2012年の科学技術白書は、科学者や技術者への信頼が震災と原発事故で低下したことを明らかにした。震災前、「科学者の話は信頼できる」と答える人は12-15%だったが震災後は6%に下がった。「科学への信頼は地に落ちた」とも言われた。白書は原因として「リスクへの事前対応が不十分だった」ことなどとともに、緊急時に専門家が知見を的確に提供できなかった点を挙げた。地震・津波や原発事故にかかわる科学者といえば、「自然科学」を思い起こす人が多いかもしれないが、原発やエネルギー供給の経済性、国の政策決定や地方自治のあり方、地域コミュニティーの確保など、さまざまな面で社会科学者の役割も大きい。

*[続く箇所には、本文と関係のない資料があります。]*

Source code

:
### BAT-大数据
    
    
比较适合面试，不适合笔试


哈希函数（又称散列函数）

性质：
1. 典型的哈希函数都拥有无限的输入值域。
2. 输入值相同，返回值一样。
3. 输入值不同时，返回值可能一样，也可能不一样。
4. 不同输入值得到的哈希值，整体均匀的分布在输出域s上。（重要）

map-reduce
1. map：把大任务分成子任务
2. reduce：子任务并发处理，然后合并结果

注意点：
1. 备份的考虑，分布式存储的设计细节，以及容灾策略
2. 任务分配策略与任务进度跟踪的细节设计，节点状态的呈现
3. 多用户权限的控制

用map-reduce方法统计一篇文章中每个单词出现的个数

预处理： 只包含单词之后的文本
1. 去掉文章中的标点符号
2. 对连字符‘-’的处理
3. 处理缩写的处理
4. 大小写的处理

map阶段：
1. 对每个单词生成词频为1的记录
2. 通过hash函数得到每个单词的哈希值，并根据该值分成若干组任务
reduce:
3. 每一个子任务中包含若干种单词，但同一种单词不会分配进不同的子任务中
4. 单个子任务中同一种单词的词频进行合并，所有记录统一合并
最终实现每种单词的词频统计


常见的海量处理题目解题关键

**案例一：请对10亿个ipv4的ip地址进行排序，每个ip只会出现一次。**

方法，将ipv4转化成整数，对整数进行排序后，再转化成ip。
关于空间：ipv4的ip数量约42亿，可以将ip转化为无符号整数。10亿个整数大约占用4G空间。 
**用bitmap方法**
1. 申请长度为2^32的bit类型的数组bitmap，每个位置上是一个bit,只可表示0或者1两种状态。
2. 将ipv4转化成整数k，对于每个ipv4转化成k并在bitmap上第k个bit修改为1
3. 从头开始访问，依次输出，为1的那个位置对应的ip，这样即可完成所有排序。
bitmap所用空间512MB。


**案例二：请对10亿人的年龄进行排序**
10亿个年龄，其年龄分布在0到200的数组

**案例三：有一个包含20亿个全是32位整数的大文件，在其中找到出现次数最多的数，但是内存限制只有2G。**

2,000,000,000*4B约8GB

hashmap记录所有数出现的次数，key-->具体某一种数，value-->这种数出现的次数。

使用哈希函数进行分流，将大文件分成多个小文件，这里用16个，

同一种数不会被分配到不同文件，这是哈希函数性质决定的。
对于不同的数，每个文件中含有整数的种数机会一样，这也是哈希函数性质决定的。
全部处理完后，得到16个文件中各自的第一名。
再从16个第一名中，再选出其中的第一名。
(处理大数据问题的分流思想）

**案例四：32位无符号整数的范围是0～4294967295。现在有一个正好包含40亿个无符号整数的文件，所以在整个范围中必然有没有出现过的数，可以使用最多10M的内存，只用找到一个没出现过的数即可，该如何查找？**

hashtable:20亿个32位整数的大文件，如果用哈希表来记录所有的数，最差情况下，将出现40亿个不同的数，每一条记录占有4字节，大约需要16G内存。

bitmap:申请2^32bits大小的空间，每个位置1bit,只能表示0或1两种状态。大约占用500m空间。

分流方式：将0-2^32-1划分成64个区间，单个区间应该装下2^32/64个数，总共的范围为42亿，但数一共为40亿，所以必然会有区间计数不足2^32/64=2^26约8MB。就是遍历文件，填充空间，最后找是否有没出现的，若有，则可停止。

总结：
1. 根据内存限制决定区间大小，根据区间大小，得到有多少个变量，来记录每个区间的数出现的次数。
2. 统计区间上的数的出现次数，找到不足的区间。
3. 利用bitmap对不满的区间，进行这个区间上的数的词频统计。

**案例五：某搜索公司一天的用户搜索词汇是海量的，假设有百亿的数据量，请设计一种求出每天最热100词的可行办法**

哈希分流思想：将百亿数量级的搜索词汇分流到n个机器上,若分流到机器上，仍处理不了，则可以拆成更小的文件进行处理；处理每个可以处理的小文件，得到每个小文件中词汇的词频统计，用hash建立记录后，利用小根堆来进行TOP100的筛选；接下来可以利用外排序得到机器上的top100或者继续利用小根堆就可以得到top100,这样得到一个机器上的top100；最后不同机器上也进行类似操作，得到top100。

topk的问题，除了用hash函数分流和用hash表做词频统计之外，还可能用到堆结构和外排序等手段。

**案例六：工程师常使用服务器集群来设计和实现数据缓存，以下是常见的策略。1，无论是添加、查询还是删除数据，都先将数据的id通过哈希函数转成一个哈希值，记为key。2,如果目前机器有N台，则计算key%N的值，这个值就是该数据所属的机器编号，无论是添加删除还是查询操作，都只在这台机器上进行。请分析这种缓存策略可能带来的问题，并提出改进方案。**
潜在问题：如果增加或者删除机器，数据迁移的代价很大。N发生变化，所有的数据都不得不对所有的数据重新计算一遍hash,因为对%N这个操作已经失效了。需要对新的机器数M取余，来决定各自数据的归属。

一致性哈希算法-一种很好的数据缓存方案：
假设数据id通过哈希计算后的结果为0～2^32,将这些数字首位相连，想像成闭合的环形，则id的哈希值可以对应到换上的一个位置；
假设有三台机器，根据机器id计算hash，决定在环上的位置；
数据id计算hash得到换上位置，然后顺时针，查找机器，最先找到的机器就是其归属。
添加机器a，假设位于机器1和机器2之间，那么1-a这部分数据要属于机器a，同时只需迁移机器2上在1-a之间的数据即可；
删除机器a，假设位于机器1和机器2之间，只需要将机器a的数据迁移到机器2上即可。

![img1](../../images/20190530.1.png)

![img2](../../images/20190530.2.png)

シンポには、被災自治体首長、支援活動に取り組むミュージシャン、地元の福島大の研究者ら幅広いメンバーが顔をそろえ、受付に行列ができるほどの市民が集まった。福島だけではなく日本の将来も憂い、震災および事故の「責任」の所在を明確すること、その判断基準に「倫理」を求める参加者たちの思いが、本書につづられている。
「日本の政治を変えるのは現場から。現場感覚のない人たちがデスクワークで政策を書くことは現実的ではない」(福島県南相馬市長・桜井勝延氏)
「福島は置き去りになっている。東京とかで日常の話を聞くと、もっと電気の話をしてよ、と言いたくなります。もっと真剣に日本の将来とかエネルギーの話がされてもいいよね」(福島県農民運動連合会事務局長・根本敬氏)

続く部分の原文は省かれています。